_YOUR INSTRUCTIONS_:
If a line of the data below holds the word "UntagResourceRequestTypeDef", list it.

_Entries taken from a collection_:
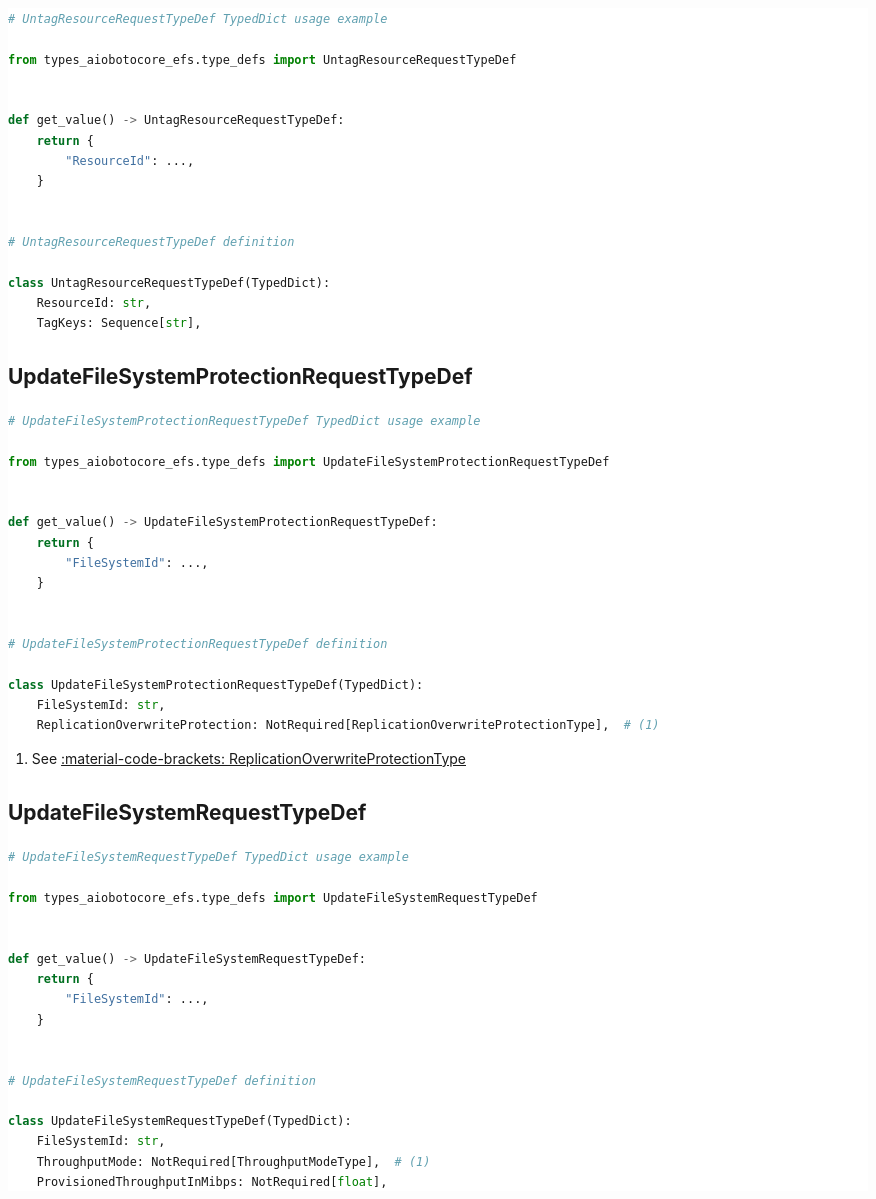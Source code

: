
 ```python
# UntagResourceRequestTypeDef TypedDict usage example

from types_aiobotocore_efs.type_defs import UntagResourceRequestTypeDef


def get_value() -> UntagResourceRequestTypeDef:
    return {
        "ResourceId": ...,
    }


# UntagResourceRequestTypeDef definition

class UntagResourceRequestTypeDef(TypedDict):
    ResourceId: str,
    TagKeys: Sequence[str],
```

## UpdateFileSystemProtectionRequestTypeDef

```python
# UpdateFileSystemProtectionRequestTypeDef TypedDict usage example

from types_aiobotocore_efs.type_defs import UpdateFileSystemProtectionRequestTypeDef


def get_value() -> UpdateFileSystemProtectionRequestTypeDef:
    return {
        "FileSystemId": ...,
    }


# UpdateFileSystemProtectionRequestTypeDef definition

class UpdateFileSystemProtectionRequestTypeDef(TypedDict):
    FileSystemId: str,
    ReplicationOverwriteProtection: NotRequired[ReplicationOverwriteProtectionType],  # (1)
```

1. See [:material-code-brackets: ReplicationOverwriteProtectionType](./literals.md#replicationoverwriteprotectiontype) 
## UpdateFileSystemRequestTypeDef

```python
# UpdateFileSystemRequestTypeDef TypedDict usage example

from types_aiobotocore_efs.type_defs import UpdateFileSystemRequestTypeDef


def get_value() -> UpdateFileSystemRequestTypeDef:
    return {
        "FileSystemId": ...,
    }


# UpdateFileSystemRequestTypeDef definition

class UpdateFileSystemRequestTypeDef(TypedDict):
    FileSystemId: str,
    ThroughputMode: NotRequired[ThroughputModeType],  # (1)
    ProvisionedThroughputInMibps: NotRequired[float],
```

_FINAL ANSWER_:
# UntagResourceRequestTypeDef TypedDict usage example
from types_aiobotocore_efs.type_defs import UntagResourceRequestTypeDef
def get_value() -> UntagResourceRequestTypeDef:
# UntagResourceRequestTypeDef definition
class UntagResourceRequestTypeDef(TypedDict):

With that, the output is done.